Telus’ CEO Darren Entwistle said in the July 31 released earnings that the COVID-19 posed challenges but the carrier was able to remain resilient.
“This accomplishment realized against the backdrop of an unprecedented operating environment is reflective of our longstanding and consistent focus on creating a world-leading culture, enabled by our highly engaged team,” he said. “Importantly, our strong first-quarter results were attained as 95 per cent of our domestic team members embraced a work-from-home environment, while continuing to provide best-in-class customer service.”
On Thursday, Bloomberg first reported that the carrier was telling its staff to continue working from home until at least the year.
“We have made the decision to continue with our current working arrangements — with the vast majority of our team members working productively from home until 2021,” the memo read, according to the article. “We will revisit this policy towards the end of December and early January.”
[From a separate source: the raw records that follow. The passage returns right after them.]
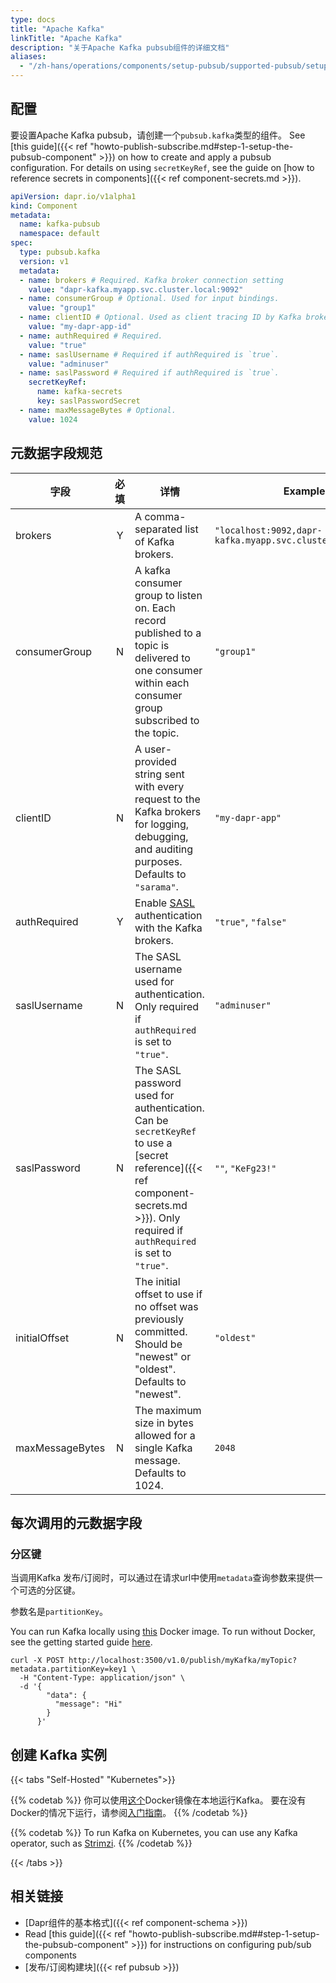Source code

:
 ```yaml
---
type: docs
title: "Apache Kafka"
linkTitle: "Apache Kafka"
description: "关于Apache Kafka pubsub组件的详细文档"
aliases:
  - "/zh-hans/operations/components/setup-pubsub/supported-pubsub/setup-apache-kafka/"
---
```


## 配置

要设置Apache Kafka pubsub，请创建一个`pubsub.kafka`类型的组件。 See [this guide]({{< ref "howto-publish-subscribe.md#step-1-setup-the-pubsub-component" >}}) on how to create and apply a pubsub configuration. For details on using `secretKeyRef`, see the guide on [how to reference secrets in components]({{< ref component-secrets.md >}}).

```yaml
apiVersion: dapr.io/v1alpha1
kind: Component
metadata:
  name: kafka-pubsub
  namespace: default
spec:
  type: pubsub.kafka
  version: v1
  metadata:
  - name: brokers # Required. Kafka broker connection setting
    value: "dapr-kafka.myapp.svc.cluster.local:9092"
  - name: consumerGroup # Optional. Used for input bindings.
    value: "group1"
  - name: clientID # Optional. Used as client tracing ID by Kafka brokers.
    value: "my-dapr-app-id"
  - name: authRequired # Required.
    value: "true"
  - name: saslUsername # Required if authRequired is `true`.
    value: "adminuser"
  - name: saslPassword # Required if authRequired is `true`.
    secretKeyRef:
      name: kafka-secrets
      key: saslPasswordSecret
  - name: maxMessageBytes # Optional.
    value: 1024
```

## 元数据字段规范

| 字段              | 必填 | 详情                                                                                                                                                                                  | Example                                                    |
| --------------- |:--:| ----------------------------------------------------------------------------------------------------------------------------------------------------------------------------------- | ---------------------------------------------------------- |
| brokers         | Y  | A comma-separated list of Kafka brokers.                                                                                                                                            | `"localhost:9092,dapr-kafka.myapp.svc.cluster.local:9093"` |
| consumerGroup   | N  | A kafka consumer group to listen on. Each record published to a topic is delivered to one consumer within each consumer group subscribed to the topic.                              | `"group1"`                                                 |
| clientID        | N  | A user-provided string sent with every request to the Kafka brokers for logging, debugging, and auditing purposes. Defaults to `"sarama"`.                                          | `"my-dapr-app"`                                            |
| authRequired    | Y  | Enable [SASL](https://en.wikipedia.org/wiki/Simple_Authentication_and_Security_Layer) authentication with the Kafka brokers.                                                        | `"true"`, `"false"`                                        |
| saslUsername    | N  | The SASL username used for authentication. Only required if `authRequired` is set to `"true"`.                                                                                      | `"adminuser"`                                              |
| saslPassword    | N  | The SASL password used for authentication. Can be `secretKeyRef` to use a [secret reference]({{< ref component-secrets.md >}}). Only required if `authRequired` is set to `"true"`. | `""`, `"KeFg23!"`                                          |
| initialOffset   | N  | The initial offset to use if no offset was previously committed. Should be "newest" or "oldest". Defaults to "newest".                                                              | `"oldest"`                                                 |
| maxMessageBytes | N  | The maximum size in bytes allowed for a single Kafka message. Defaults to 1024.                                                                                                     | `2048`                                                     |

## 每次调用的元数据字段

### 分区键

当调用Kafka 发布/订阅时，可以通过在请求url中使用`metadata`查询参数来提供一个可选的分区键。

参数名是`partitionKey`。

You can run Kafka locally using [this](https://github.com/wurstmeister/kafka-docker) Docker image. To run without Docker, see the getting started guide [here](https://kafka.apache.org/quickstart).

```shell
curl -X POST http://localhost:3500/v1.0/publish/myKafka/myTopic?metadata.partitionKey=key1 \
  -H "Content-Type: application/json" \
  -d '{
        "data": {
          "message": "Hi"
        }
      }'
```

## 创建 Kafka 实例

{{< tabs "Self-Hosted" "Kubernetes">}}

{{% codetab %}}
你可以使用[这个](https://github.com/wurstmeister/kafka-docker)Docker镜像在本地运行Kafka。 要在没有Docker的情况下运行，请参阅[入门指南](https://kafka.apache.org/quickstart)。
{{% /codetab %}}

{{% codetab %}}
To run Kafka on Kubernetes, you can use any Kafka operator, such as [Strimzi](https://strimzi.io/docs/operators/latest/quickstart.html#ref-install-prerequisites-str).
{{% /codetab %}}

{{< /tabs >}}

## 相关链接
- [Dapr组件的基本格式]({{< ref component-schema >}})
- Read [this guide]({{< ref "howto-publish-subscribe.md##step-1-setup-the-pubsub-component" >}}) for instructions on configuring pub/sub components
- [发布/订阅构建块]({{< ref pubsub >}})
Telus added 151,000 new wireless, internet, TV, and security customers, down 55,000 over the same quarter a year ago, the earnings said. This included 61,000 mobile phone subscribers in the quarter, a decrease of 21,000.
Mobile phone Average Billing Per User (ABPU) was $69.65, a decrease of 5.1 per cent, reflecting the “impacts caused by the COVID-19 pandemic.” The earnings said this includes waiving roaming fees because of travel restrictions, the closure of 90 per cent of retail stores, a decrease in chargeable data use because more people were working from home, and waiving late payment charges.
Mobile phone Average Revenue Per User was $56.82 in the quarter, a decrease of 5.8 per cent. The decrease was primarily driven by COVID-19 as well.
The carriers churn rate, or the measure of subscribers who deactivate their services, was 0.80 per cent, compared to the 1.01 per cent that was reported in the same period a year ago.
This reflects “the impacts of reduced switching activity between carriers duke to the COVID-19 pandemic as customers reduced their general shopping habits,” the earnings said.
During the earnings call, Entwistle said the carrier wasn’t worried about Shaw Communication’s recent announcement launching Shaw Mobile, a wireless service for B.C. and Alberta customers who will be able to add up to six mobile lines to their internet service.
“We’re not surprised, we’ve been expecting the Shaw Mobile launch for four years now,” Jim Senko, president of mobility solutions at Telus, said during the call. “We’ve been actively bundling our base. Simplifying our offers and ensuring we are simple and transparent for our customers... Overall Telus has significantly more points of distribution and more effective digital experience.”